── Input for this task
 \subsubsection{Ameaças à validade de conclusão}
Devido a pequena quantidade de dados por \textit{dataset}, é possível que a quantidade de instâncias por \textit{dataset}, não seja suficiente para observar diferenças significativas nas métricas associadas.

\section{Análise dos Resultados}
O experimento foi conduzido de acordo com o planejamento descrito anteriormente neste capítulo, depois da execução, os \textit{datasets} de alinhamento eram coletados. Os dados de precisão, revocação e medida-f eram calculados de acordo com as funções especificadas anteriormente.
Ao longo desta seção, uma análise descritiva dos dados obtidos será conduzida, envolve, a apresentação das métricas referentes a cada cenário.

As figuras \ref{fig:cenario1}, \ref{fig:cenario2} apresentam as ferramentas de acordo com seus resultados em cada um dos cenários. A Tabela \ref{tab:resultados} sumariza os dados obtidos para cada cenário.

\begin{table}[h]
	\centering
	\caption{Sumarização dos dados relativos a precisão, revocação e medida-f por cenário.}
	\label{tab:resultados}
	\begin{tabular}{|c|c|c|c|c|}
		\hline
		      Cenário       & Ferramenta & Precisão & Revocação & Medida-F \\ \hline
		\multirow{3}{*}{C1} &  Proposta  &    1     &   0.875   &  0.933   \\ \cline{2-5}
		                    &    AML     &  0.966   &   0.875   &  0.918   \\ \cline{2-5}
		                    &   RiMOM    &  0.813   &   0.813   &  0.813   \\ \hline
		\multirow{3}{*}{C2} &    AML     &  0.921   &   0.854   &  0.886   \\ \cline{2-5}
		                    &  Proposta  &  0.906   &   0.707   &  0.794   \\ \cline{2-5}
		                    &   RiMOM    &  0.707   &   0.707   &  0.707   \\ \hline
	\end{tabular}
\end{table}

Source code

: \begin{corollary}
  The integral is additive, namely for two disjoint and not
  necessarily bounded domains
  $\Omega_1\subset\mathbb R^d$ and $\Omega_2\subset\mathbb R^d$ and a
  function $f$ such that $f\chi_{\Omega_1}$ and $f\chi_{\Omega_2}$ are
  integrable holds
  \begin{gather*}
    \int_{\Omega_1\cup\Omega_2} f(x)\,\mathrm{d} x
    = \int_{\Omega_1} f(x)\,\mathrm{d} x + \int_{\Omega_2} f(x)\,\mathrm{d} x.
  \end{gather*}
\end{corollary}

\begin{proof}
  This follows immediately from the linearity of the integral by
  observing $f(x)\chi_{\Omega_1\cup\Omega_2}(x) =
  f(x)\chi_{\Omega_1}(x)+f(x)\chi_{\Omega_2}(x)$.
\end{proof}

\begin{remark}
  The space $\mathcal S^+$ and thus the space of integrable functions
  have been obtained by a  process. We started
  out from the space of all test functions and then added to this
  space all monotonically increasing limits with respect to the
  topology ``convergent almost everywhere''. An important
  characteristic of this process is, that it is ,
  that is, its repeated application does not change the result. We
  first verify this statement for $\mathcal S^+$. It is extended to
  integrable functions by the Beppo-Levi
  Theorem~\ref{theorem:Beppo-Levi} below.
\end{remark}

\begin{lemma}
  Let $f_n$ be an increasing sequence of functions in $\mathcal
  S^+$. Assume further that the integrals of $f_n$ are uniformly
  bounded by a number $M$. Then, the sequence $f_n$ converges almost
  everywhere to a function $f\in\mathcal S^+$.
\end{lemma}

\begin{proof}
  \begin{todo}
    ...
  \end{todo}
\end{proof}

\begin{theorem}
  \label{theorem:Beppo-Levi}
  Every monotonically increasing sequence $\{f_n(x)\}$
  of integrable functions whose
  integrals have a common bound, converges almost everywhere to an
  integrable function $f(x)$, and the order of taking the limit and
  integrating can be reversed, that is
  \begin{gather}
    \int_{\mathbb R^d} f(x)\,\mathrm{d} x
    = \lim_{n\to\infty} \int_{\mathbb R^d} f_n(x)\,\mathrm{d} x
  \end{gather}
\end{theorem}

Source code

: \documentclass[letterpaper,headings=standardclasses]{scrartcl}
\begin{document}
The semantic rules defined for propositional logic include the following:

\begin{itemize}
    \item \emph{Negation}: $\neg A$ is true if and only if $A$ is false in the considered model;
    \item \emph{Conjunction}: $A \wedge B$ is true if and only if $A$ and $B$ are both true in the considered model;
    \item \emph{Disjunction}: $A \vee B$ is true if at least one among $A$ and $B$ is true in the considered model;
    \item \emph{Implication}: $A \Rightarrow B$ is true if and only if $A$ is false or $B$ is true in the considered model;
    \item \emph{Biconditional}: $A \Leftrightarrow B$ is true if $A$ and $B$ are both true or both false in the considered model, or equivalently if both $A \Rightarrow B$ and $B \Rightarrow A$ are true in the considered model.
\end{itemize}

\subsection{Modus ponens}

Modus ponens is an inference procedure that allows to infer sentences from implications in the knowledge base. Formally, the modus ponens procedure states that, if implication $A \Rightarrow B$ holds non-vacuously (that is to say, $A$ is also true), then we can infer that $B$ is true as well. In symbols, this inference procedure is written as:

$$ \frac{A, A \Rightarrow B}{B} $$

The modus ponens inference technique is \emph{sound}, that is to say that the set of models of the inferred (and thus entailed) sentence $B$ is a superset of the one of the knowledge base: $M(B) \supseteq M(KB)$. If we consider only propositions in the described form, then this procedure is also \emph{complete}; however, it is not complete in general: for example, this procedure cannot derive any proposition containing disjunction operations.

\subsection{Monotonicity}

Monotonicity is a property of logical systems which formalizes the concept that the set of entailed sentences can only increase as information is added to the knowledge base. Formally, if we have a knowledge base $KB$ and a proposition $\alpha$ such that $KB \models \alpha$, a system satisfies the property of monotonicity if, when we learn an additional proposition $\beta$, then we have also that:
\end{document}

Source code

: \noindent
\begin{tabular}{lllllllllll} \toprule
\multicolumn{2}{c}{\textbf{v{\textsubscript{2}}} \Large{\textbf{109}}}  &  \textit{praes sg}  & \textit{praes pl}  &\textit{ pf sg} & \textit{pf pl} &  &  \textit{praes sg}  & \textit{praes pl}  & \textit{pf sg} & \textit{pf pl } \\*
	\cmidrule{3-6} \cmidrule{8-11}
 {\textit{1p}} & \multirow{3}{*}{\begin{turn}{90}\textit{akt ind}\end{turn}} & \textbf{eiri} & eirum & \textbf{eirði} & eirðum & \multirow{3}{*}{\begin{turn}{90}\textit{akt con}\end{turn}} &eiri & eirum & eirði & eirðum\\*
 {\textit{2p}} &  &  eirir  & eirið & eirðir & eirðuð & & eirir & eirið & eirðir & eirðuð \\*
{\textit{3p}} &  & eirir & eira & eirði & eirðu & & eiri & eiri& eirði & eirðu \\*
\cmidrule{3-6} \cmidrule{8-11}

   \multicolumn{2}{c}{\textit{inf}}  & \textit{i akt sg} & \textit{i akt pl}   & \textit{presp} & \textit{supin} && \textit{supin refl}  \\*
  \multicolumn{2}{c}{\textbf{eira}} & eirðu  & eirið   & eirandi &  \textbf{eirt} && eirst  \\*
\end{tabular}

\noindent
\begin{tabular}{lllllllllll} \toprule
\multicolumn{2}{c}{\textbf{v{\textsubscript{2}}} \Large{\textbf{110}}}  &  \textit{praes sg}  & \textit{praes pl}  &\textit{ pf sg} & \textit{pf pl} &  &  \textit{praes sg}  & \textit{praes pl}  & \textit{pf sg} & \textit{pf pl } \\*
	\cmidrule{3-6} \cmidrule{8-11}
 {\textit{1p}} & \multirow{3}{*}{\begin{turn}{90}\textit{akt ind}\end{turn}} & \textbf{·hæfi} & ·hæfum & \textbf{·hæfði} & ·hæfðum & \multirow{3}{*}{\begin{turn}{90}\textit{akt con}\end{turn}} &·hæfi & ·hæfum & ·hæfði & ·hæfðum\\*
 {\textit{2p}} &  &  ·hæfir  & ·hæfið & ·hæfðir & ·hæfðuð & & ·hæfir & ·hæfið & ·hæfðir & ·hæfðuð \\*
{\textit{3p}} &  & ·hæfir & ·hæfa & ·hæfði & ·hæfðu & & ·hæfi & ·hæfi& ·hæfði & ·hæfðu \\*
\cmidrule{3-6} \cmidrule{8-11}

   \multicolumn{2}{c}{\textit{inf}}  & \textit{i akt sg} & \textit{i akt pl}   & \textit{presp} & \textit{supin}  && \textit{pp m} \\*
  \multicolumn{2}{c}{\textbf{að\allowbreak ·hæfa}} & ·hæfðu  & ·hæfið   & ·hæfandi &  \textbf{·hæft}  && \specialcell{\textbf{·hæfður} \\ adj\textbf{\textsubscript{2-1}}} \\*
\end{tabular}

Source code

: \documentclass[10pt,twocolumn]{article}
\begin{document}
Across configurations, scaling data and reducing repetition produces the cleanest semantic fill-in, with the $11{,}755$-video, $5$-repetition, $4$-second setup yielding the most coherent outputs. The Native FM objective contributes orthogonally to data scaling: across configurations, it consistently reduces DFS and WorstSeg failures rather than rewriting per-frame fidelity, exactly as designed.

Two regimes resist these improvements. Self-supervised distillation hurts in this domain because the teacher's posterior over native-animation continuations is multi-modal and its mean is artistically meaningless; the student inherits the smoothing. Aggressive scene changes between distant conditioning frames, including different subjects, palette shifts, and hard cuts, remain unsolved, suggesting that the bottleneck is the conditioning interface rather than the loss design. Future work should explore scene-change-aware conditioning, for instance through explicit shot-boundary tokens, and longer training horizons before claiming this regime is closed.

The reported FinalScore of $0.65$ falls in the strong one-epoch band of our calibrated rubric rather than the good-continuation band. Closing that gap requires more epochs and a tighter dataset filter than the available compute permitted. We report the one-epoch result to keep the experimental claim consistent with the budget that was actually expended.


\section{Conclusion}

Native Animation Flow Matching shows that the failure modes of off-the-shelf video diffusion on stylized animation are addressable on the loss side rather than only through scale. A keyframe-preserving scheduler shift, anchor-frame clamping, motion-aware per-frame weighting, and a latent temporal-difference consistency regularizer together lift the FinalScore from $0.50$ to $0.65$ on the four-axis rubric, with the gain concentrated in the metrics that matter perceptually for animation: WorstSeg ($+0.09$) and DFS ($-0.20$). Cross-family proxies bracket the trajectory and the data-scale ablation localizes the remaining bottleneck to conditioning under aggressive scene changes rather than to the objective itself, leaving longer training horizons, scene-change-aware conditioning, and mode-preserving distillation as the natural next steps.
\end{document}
────
> Exercise directions
Exact duplication is required for the lines above, from the line that contains "integrable holds" to the line that contains "both true in the considered model;", inclusive; omit all others.

> Worked solution
  integrable holds
  \begin{gather*}
    \int_{\Omega_1\cup\Omega_2} f(x)\,\mathrm{d} x
    = \int_{\Omega_1} f(x)\,\mathrm{d} x + \int_{\Omega_2} f(x)\,\mathrm{d} x.
  \end{gather*}
\end{corollary}

\begin{proof}
  This follows immediately from the linearity of the integral by
  observing $f(x)\chi_{\Omega_1\cup\Omega_2}(x) =
  f(x)\chi_{\Omega_1}(x)+f(x)\chi_{\Omega_2}(x)$.
\end{proof}

\begin{remark}
  The space $\mathcal S^+$ and thus the space of integrable functions
  have been obtained by a  process. We started
  out from the space of all test functions and then added to this
  space all monotonically increasing limits with respect to the
  topology ``convergent almost everywhere''. An important
  characteristic of this process is, that it is ,
  that is, its repeated application does not change the result. We
  first verify this statement for $\mathcal S^+$. It is extended to
  integrable functions by the Beppo-Levi
  Theorem~\ref{theorem:Beppo-Levi} below.
\end{remark}

\begin{lemma}
  Let $f_n$ be an increasing sequence of functions in $\mathcal
  S^+$. Assume further that the integrals of $f_n$ are uniformly
  bounded by a number $M$. Then, the sequence $f_n$ converges almost
  everywhere to a function $f\in\mathcal S^+$.
\end{lemma}

\begin{proof}
  \begin{todo}
    ...
  \end{todo}
\end{proof}

\begin{theorem}
  \label{theorem:Beppo-Levi}
  Every monotonically increasing sequence $\{f_n(x)\}$
  of integrable functions whose
  integrals have a common bound, converges almost everywhere to an
  integrable function $f(x)$, and the order of taking the limit and
  integrating can be reversed, that is
  \begin{gather}
    \int_{\mathbb R^d} f(x)\,\mathrm{d} x
    = \lim_{n\to\infty} \int_{\mathbb R^d} f_n(x)\,\mathrm{d} x
  \end{gather}
\end{theorem}

Source code

: \documentclass[letterpaper,headings=standardclasses]{scrartcl}
\begin{document}
The semantic rules defined for propositional logic include the following:

\begin{itemize}
    \item \emph{Negation}: $\neg A$ is true if and only if $A$ is false in the considered model;
    \item \emph{Conjunction}: $A \wedge B$ is true if and only if $A$ and $B$ are both true in the considered model;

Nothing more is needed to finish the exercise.